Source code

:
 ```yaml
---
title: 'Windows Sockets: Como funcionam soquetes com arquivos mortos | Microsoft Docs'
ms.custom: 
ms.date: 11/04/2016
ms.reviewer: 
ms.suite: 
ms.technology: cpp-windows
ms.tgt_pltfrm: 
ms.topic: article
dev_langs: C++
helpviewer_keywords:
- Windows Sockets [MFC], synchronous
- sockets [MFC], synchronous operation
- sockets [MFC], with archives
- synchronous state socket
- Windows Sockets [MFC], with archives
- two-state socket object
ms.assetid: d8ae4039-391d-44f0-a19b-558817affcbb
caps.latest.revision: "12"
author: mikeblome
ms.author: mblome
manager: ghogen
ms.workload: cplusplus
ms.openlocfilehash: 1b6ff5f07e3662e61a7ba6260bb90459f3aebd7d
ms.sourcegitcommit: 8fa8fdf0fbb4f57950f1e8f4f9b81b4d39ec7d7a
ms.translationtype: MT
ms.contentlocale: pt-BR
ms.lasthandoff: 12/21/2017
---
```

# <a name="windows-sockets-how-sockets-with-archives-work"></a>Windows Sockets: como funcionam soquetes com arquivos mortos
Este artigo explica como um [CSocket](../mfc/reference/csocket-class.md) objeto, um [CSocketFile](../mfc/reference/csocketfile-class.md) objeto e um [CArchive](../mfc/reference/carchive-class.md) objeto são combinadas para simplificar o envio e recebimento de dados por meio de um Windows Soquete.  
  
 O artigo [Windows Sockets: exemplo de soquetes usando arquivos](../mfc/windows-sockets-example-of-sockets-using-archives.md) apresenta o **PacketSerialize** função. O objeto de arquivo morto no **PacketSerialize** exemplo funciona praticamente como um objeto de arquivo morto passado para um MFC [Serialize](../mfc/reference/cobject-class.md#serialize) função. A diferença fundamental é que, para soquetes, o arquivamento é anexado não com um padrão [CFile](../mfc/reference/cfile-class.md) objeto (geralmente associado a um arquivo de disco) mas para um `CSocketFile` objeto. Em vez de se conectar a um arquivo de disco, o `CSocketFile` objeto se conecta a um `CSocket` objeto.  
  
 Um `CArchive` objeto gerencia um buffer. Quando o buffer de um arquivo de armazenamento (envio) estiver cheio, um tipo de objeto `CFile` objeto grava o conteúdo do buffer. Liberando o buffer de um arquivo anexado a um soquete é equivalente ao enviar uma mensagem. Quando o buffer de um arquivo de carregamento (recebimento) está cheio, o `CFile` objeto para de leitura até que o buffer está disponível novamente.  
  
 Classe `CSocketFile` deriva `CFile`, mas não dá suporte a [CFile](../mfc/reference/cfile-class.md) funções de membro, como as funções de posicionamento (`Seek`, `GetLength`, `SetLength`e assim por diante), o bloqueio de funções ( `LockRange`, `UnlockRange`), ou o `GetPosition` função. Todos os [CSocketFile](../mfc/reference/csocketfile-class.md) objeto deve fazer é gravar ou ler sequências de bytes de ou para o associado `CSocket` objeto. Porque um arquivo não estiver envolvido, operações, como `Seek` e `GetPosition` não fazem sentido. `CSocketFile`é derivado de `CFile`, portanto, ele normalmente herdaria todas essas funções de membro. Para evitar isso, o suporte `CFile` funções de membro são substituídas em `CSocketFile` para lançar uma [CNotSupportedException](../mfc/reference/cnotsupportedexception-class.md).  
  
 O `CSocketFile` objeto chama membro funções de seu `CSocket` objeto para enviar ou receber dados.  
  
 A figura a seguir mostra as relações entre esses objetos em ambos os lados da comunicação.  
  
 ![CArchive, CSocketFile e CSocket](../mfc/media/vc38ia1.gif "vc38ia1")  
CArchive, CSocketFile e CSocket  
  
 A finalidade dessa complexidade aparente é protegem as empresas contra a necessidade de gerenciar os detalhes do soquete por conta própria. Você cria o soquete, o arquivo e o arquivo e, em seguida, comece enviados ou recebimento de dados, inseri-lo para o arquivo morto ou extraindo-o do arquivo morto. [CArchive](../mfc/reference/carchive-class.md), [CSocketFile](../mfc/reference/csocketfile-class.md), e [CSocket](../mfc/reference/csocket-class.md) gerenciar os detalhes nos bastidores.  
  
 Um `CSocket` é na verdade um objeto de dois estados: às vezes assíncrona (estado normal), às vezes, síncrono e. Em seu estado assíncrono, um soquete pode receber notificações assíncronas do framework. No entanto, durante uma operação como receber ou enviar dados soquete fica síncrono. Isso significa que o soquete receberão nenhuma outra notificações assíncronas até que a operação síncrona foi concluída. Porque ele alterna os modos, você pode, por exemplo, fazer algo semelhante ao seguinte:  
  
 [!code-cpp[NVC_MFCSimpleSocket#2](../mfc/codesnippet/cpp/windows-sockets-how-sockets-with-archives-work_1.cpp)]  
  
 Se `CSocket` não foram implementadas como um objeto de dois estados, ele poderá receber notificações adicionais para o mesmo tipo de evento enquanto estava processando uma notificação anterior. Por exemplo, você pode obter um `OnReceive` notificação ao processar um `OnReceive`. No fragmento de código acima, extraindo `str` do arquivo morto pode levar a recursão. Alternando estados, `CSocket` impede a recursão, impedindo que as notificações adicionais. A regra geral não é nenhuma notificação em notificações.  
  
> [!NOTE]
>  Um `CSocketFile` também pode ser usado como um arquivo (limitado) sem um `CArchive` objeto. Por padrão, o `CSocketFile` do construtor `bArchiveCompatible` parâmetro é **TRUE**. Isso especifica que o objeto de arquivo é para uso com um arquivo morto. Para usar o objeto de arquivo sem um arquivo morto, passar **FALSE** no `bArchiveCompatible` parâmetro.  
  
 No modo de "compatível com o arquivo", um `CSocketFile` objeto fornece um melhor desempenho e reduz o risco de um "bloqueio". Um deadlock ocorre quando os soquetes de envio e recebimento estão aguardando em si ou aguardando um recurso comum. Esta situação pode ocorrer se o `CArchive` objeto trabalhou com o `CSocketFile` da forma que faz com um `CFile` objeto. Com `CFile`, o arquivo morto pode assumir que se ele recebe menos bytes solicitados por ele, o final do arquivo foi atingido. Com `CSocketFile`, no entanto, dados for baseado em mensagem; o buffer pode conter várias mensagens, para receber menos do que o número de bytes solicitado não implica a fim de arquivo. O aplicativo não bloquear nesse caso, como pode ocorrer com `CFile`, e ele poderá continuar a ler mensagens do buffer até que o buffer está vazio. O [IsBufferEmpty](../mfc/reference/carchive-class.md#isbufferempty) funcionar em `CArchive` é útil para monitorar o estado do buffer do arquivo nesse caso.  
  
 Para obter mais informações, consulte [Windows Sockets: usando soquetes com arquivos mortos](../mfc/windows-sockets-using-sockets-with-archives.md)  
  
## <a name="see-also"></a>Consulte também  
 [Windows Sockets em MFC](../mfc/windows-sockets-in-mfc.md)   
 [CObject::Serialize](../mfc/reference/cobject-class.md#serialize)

**What to produce:** Show the lines above that include "code".

**Answer for this exercise:**
Source code
 [!code-cpp[NVC_MFCSimpleSocket#2](../mfc/codesnippet/cpp/windows-sockets-how-sockets-with-archives-work_1.cpp)]  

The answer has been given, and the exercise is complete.